L’Italia è adesso, ormai da più di un anno (siamo nel 2013) uno Stato di Repubbliche federate. Ma com’è che tutto ciò è stato possibile, quasi senza traumi? Il fatto è che si era dato per scontato che l’Italia fosse in crisi profonda, ma non era vero. Si dava anche per scontato che le giovani generazioni non avessero capacità di progetto e di realizzazione. Un processo di deresponsabilizzazione aveva infiacchito l’Italia, il potere sembrava che avesse radici inestirpabili. Ma non era vero.

    Il fatto è che si era vissuti tutti, chi più e chi meno, nella menzogna. Usciti dalla menzogna, si scoprì che la vita continua. Erano cambiate le cose che dovevano cambiare, ma nessuno chiese – per esempio – la sospensione del campionato di calcio. Anche il festival di Sanremo continuò ad andare regolarmente in onda, le famigerate notti romane continuarono a essere un punto di accumulazione dello svaccamento turistico (tra i turisti, i padani sono ancora in prima fila, come prima e più di prima). Alla fine della fiera, tutto sembra come prima, tutti si comportano come se appartenessero a un unico paese.

 

 


 

[1]   Numerosi sono gli indizi che il libro sia nato in ambiente tecno-progressista, in particolare (anche se non solo) quelli linguistici. Né si può ipotizzare che l’uso di certe espressioni sia soltanto un artifizio letterario, come avviene nella prosa dell’ing. Carlo Emilio Gadda, gran lombardo, gloria e vanto delle lettere italiane del Novecento, il quale si compiaceva di usare parole tecniche e vernacolari in funzione ancillare, per il conseguimento di un effetto barocco. No, qui il ricorso al linguaggio tecnocratico è preterintenzionale. Esso si insinua nel discorso – talvolta – con gentile ma ferma iattanza. Per esempio, la locuzione “portare avanti” è utilizzata senza l’ironia che meriterebbe, mentre ricorrono, con malcelata pretesa di pregnanza mistica, vocaboli risibili come issues, skills, buyer, asset, mix ecc.

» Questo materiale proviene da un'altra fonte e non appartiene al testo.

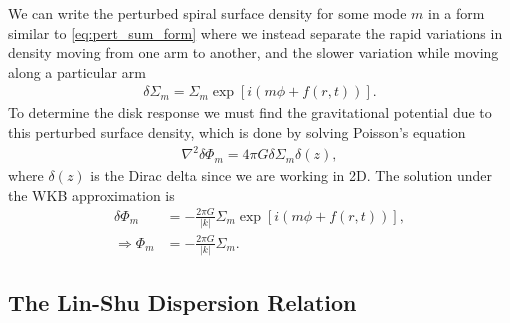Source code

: We can write the perturbed spiral surface density for some mode $m$ in a form similar to \ref{eq:pert_sum_form} where we instead separate the rapid variations in density moving from one arm to another, and the slower variation while moving along a particular arm
\begin{align}
    \delta \Sigma_m = \Sigma_m \exp \left[ i \left( m \phi + f(r,t)  \right)  \right]. \label{eq:sigma_WKB}
\end{align}
To determine the disk response we must find the gravitational potential due to this perturbed surface density, which is done by solving Poisson's equation
\begin{align}
    \nabla^2 \delta \Phi_m = 4 \pi G \delta \Sigma_m \delta(z), \label{eq:poisson_pert}
\end{align}
where $\delta(z)$ is the Dirac delta since we are working in 2D. 
The solution under the WKB approximation is \citep[e.g.][]{binney2008}
\begin{align}
    \delta \Phi_m &= - \frac{2 \pi G}{|k|} \Sigma_m \exp \left[ i \left( m \phi + f(r,t)  \right)  \right], \\
    \Rightarrow \Phi_m &= - \frac{2 \pi G}{|k|} \Sigma_m. \label{eq:phi_m_sigma_m}
\end{align}

\subsection{The Lin-Shu Dispersion Relation} \label{sec:linshu}

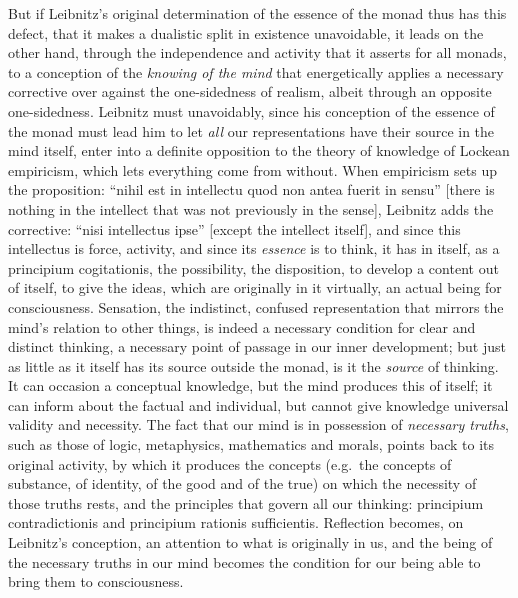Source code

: But if Leibnitz's original determination of the essence of the monad
thus has this defect, that it makes a dualistic split in existence
unavoidable, it leads on the other hand, through the independence and
activity that it asserts for all monads, to a conception of the
\emph{knowing of the mind} that energetically applies a necessary
corrective over against the one-sidedness of realism, albeit through an
opposite one-sidedness. Leibnitz must unavoidably, since his conception
of the essence of the monad must lead him to let \emph{all} our
representations have their source in the mind itself, enter into a
definite opposition to the theory of knowledge of Lockean empiricism,
which lets everything
come from without. When empiricism sets up the proposition:
``nihil est in intellectu quod non antea fuerit in sensu'' [there is
nothing in the intellect that was not previously in the sense], Leibnitz
adds the corrective: ``nisi intellectus ipse'' [except the intellect
itself], and since this intellectus is force, activity, and since its
\emph{essence} is to think, it has in itself, as a principium
cogitationis, the possibility, the disposition, to develop a content
out of itself, to give the ideas, which are originally in it virtually,
an actual being for consciousness. Sensation, the indistinct, confused
representation that mirrors the mind's relation to other things, is
indeed a necessary condition for clear and distinct thinking, a
necessary point of passage in our inner development; but just as little
as it itself has its source outside the monad, is it the \emph{source}
of thinking. It can occasion a conceptual knowledge, but the mind
produces this of itself; it can inform about the factual and individual,
but cannot give knowledge universal validity and necessity. The fact
that our mind is in possession of \emph{necessary truths}, such as those
of logic, metaphysics, mathematics and morals, points back to its
original activity, by which it produces the concepts (e.g.\ the
concepts of substance, of identity, of the good and of the true) on
which the necessity of those truths rests, and the principles that
govern all our thinking: principium contradictionis and principium
rationis sufficientis. Reflection becomes, on Leibnitz's conception, an
attention to what is originally in us, and the being of the necessary
truths in our mind becomes the condition for our being able to bring
them to consciousness.

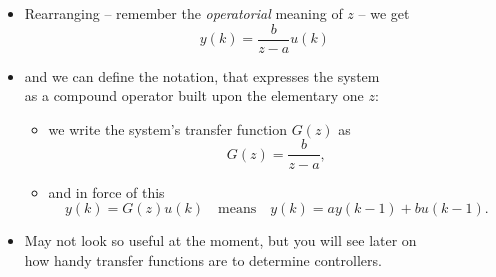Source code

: \begin{frame}
\myPause
 \begin{itemize}[<+-| alert@+>]
 \item Rearranging -- remember the \emph{operatorial} meaning of $z$ -- we get
       \begin{displaymath}
        y(k) = \frac{b}{z-a}u(k)
       \end{displaymath}
\item[] and we can define the  notation, that expresses the system\\
        as a compound operator built upon the elementary one $z$:
       \begin{itemize}[<+-| alert@+>]
       \item we write the system's transfer function $G(z)$ as
             \begin{displaymath}
               G(z) = \frac{b}{z-a},
             \end{displaymath}
       \item[] and in force of this
             \begin{displaymath}
              y(k) = G(z)u(k) \quad \text{means} \quad y(k) = ay(k-1)+bu(k-1).
             \end{displaymath}
       \end{itemize}
 \item \vfill May not look so useful at the moment, but you will see later on\\
       how handy transfer functions are to determine controllers.
 \end{itemize}
\end{frame}


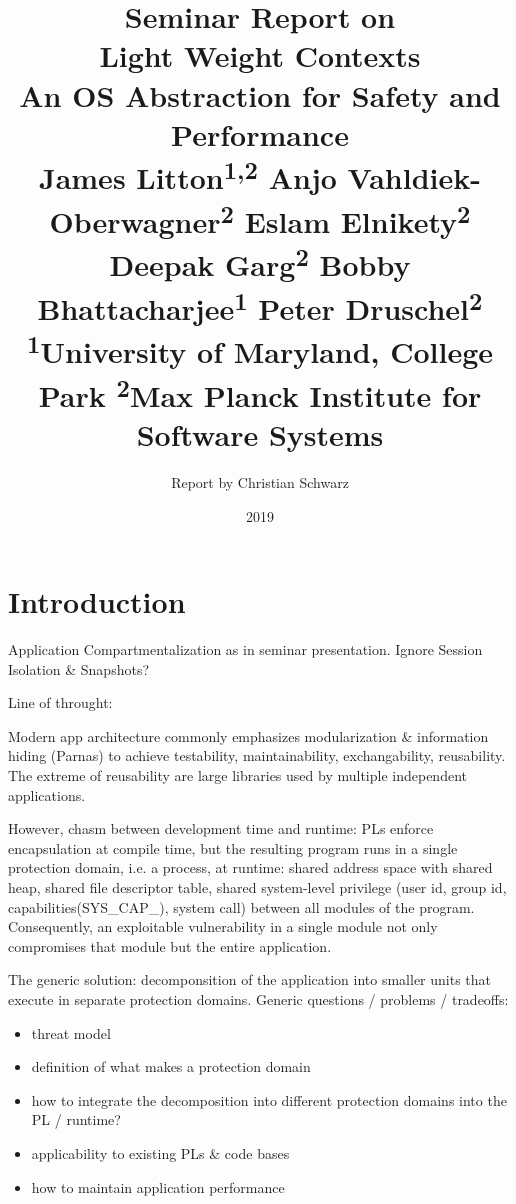 \documentclass[10pt,twocolumn,letter]{article}
\begin{document}
\title{%
  {\normalfont \normalsize Seminar Report on}\\%
  Light Weight Contexts\\%
  {\normalfont \normalsize An OS Abstraction for Safety and Performance}\\%
  {\normalfont \small %
    James Litton\textsuperscript{1,2}
    Anjo Vahldiek-Oberwagner\textsuperscript{2}
    Eslam Elnikety\textsuperscript{2}
    Deepak Garg\textsuperscript{2}
    Bobby Bhattacharjee\textsuperscript{1}
    Peter Druschel\textsuperscript{2}
  }\\
  {\normalfont \small
    \textsuperscript{1}University of Maryland, College Park 
    \textsuperscript{2}Max Planck Institute for Software Systems
  }%
}
\author{Report by Christian Schwarz}
\date{2019}

\maketitle

\begin{abstract}
  \blindtext
\end{abstract}

\section{Introduction}\label{intro}

Application Compartmentalization as in seminar presentation. Ignore Session Isolation \& Snapshots?

Line of throught:

Modern app architecture commonly emphasizes modularization \& information hiding (Parnas) to achieve testability, maintainability, exchangability, reusability.
The extreme of reusability are large libraries used by multiple independent applications.

However, chasm between development time and runtime:
PLs enforce encapsulation at compile time, but the resulting program runs in a single protection domain, i.e. a process, at runtime:
shared address space with shared heap, shared file descriptor table, shared system-level privilege (user id, group id, capabilities(SYS\_CAP\_), system call) between all modules of the program.
Consequently, an exploitable vulnerability in a single module not only compromises that module but the entire application.

The generic solution: decomponsition of the application into smaller units that execute in separate protection domains.
Generic questions / problems / tradeoffs:
\begin{itemize}
  \item threat model
  \item definition of what makes a protection domain
  \item how to integrate the decomposition into different protection domains into the PL / runtime?
  \item applicability to existing PLs \& code bases
  \item how to maintain application performance
\end{itemize}
\end{document}
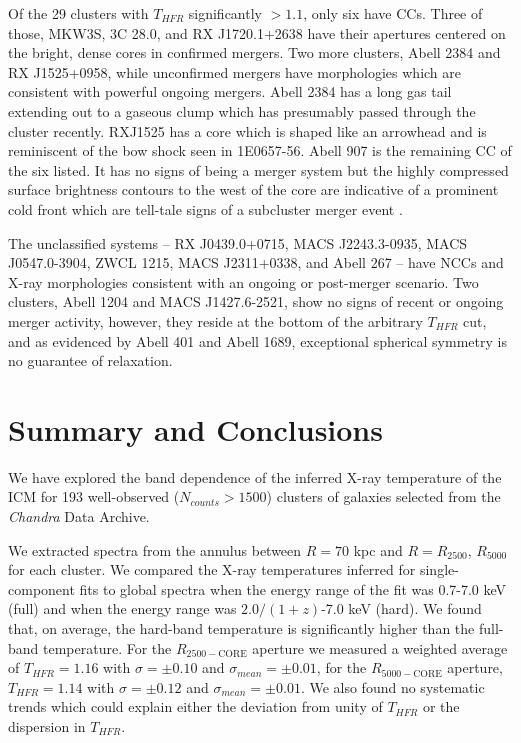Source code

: \documentclass{emulateapj}
\newcommand{\rtwf}{$R_{2500-\text{CORE}}$ }
\newcommand{\rfif}{$R_{5000-\text{CORE}}$ }
\begin{document}
Of the 29 clusters with $T_{HFR}$ significantly $> 1.1$, only six have
CCs. Three of those, MKW3S, 3C 28.0, and RX J1720.1+2638 have their
apertures centered on the bright, dense cores in confirmed
mergers. Two more clusters, Abell 2384 and RX J1525+0958, while
unconfirmed mergers have morphologies which are consistent with
powerful ongoing mergers. Abell 2384 has a long gas tail extending out
to a gaseous clump which has presumably passed through the cluster
recently. RXJ1525 has a core which is shaped like an arrowhead and is
reminiscent of the bow shock seen in 1E0657-56. Abell 907 is the
remaining CC of the six listed. It has no signs of being a merger
system but the highly compressed surface brightness contours to the
west of the core are indicative of a prominent cold front which are
tell-tale signs of a subcluster merger event
\citep{2007PhR...443....1M}.

The unclassified systems -- RX J0439.0+0715, MACS J2243.3-0935, MACS
J0547.0-3904, ZWCL 1215, MACS J2311+0338, and Abell 267 -- have NCCs and
X-ray morphologies consistent with an ongoing or post-merger
scenario. Two clusters, Abell 1204 and MACS J1427.6-2521, show no
signs of recent or ongoing merger activity, however, they reside at
the bottom of the arbitrary $T_{HFR}$ cut, and as evidenced by Abell 401 and
Abell 1689, exceptional spherical symmetry is no guarantee of
relaxation.

\section{Summary and Conclusions}\label{sec:summary}

We have explored the band dependence of the inferred X-ray temperature
of the ICM for 193 well-observed ($N_{counts} > 1500$) clusters of
galaxies selected from the {\it Chandra} Data Archive.

We extracted spectra from the annulus between $R=70$ kpc and
$R=R_{2500}$, $R_{5000}$ for each cluster. We compared the X-ray
temperatures inferred for single-component fits to global spectra
when the energy range of the fit was 0.7-7.0 keV (full) and when the
energy range was $2.0/(1+z)$-7.0 keV (hard). We found that, on
average, the hard-band temperature is significantly higher than
the full-band temperature. For the \rtwf aperture we measured a
weighted average of $T_{HFR} = 1.16$ with $\sigma = \pm 0.10$ and
$\sigma_{mean} = \pm 0.01$, for the \rfif aperture, $T_{HFR} = 1.14$ with
$\sigma = \pm 0.12$ and $\sigma_{mean} = \pm 0.01$. We also found no
systematic trends which could explain either the deviation from unity
of $T_{HFR}$ or the dispersion in $T_{HFR}$.
\end{document}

[2]   Cossiga, com’è noto, è appassionato di diavolerie elettroniche, ma il suo modo di esprimersi è quello di chi ha studiato in un buon liceo classico d’antan, quando tutti i licei erano buoni licei, perché la selezione dei professori era rigorosa. In particolare, Cossiga ha studiato al liceo Azuni di Sassari, che conta fra i suoi allievi illustri Palmiro Togliatti. Il quale ebbe da quel liceo un imprinting indelebile: il leader del pci, non senza fondamento detto “il Migliore”, amava intrecciare con il giornalista Vittorio Gorresio dotte disquisizioni letterarie con abbondanza di citazioni latine. In qualità di vicepresidente del Consiglio dei ministri nel governo Badoglio ii, insediatosi dopo la svolta di Salerno (aprile-giugno 1944), Togliatti ebbe rapporti con Benedetto Croce, ministro senza portafoglio. Ecco che cosa ebbe a dire di Croce: «La stesura del programma di governo è stata affidata a Croce. Ho dovuto correggere un periodo zoppicante. Nel testo vi era un “onde” seguito da gerundio. Ho detto che non avremmo potuto commettere una svista simile, in considerazione del fatto che siamo così vicini alla città dove ha insegnato il grande purista Basilio Puoti» (M. Caprara, L’inchiostro verde, Simonelli, Roma 1996, p. 60). Alla luce di questo esempio di acribìa linguistica da parte di chi ha frequentato un liceo classico del buon vecchio tempo antico, e con tutto il rispetto per gli stilemi linguistici tecnocratici che figurano in Fratelli d’Italia?, ci sentiamo di escludere categoricamente che Cossiga possa essere l’autore del libro.